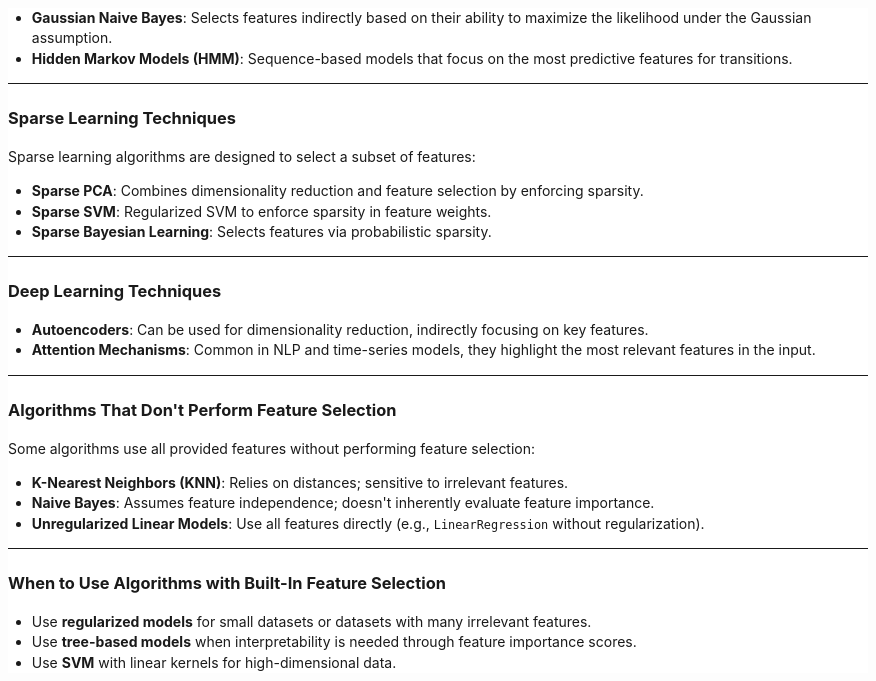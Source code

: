 - **Gaussian Naive Bayes**: Selects features indirectly based on their ability to maximize the likelihood under the Gaussian assumption.
- **Hidden Markov Models (HMM)**: Sequence-based models that focus on the most predictive features for transitions.

---

### **Sparse Learning Techniques**

Sparse learning algorithms are designed to select a subset of features:

- **Sparse PCA**: Combines dimensionality reduction and feature selection by enforcing sparsity.
- **Sparse SVM**: Regularized SVM to enforce sparsity in feature weights.
- **Sparse Bayesian Learning**: Selects features via probabilistic sparsity.

---

### **Deep Learning Techniques**

- **Autoencoders**: Can be used for dimensionality reduction, indirectly focusing on key features.
- **Attention Mechanisms**: Common in NLP and time-series models, they highlight the most relevant features in the input.

---

### **Algorithms That Don't Perform Feature Selection**

Some algorithms use all provided features without performing feature selection:

- **K-Nearest Neighbors (KNN)**: Relies on distances; sensitive to irrelevant features.
- **Naive Bayes**: Assumes feature independence; doesn't inherently evaluate feature importance.
- **Unregularized Linear Models**: Use all features directly (e.g., `LinearRegression` without regularization).

---

### When to Use Algorithms with Built-In Feature Selection

- Use **regularized models** for small datasets or datasets with many irrelevant features.
- Use **tree-based models** when interpretability is needed through feature importance scores.
- Use **SVM** with linear kernels for high-dimensional data.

ASSIGNMENT:
Print all records verbatim, excluding pictures.

WRITTEN SOLUTION:
Source code

: - **Gaussian Naive Bayes**: Selects features indirectly based on their ability to maximize the likelihood under the Gaussian assumption.
- **Hidden Markov Models (HMM)**: Sequence-based models that focus on the most predictive features for transitions.

---

### **Sparse Learning Techniques**

Sparse learning algorithms are designed to select a subset of features:

- **Sparse PCA**: Combines dimensionality reduction and feature selection by enforcing sparsity.
- **Sparse SVM**: Regularized SVM to enforce sparsity in feature weights.
- **Sparse Bayesian Learning**: Selects features via probabilistic sparsity.

---

### **Deep Learning Techniques**

- **Autoencoders**: Can be used for dimensionality reduction, indirectly focusing on key features.
- **Attention Mechanisms**: Common in NLP and time-series models, they highlight the most relevant features in the input.

---

### **Algorithms That Don't Perform Feature Selection**

Some algorithms use all provided features without performing feature selection:

- **K-Nearest Neighbors (KNN)**: Relies on distances; sensitive to irrelevant features.
- **Naive Bayes**: Assumes feature independence; doesn't inherently evaluate feature importance.
- **Unregularized Linear Models**: Use all features directly (e.g., `LinearRegression` without regularization).

---

### When to Use Algorithms with Built-In Feature Selection

- Use **regularized models** for small datasets or datasets with many irrelevant features.
- Use **tree-based models** when interpretability is needed through feature importance scores.
- Use **SVM** with linear kernels for high-dimensional data.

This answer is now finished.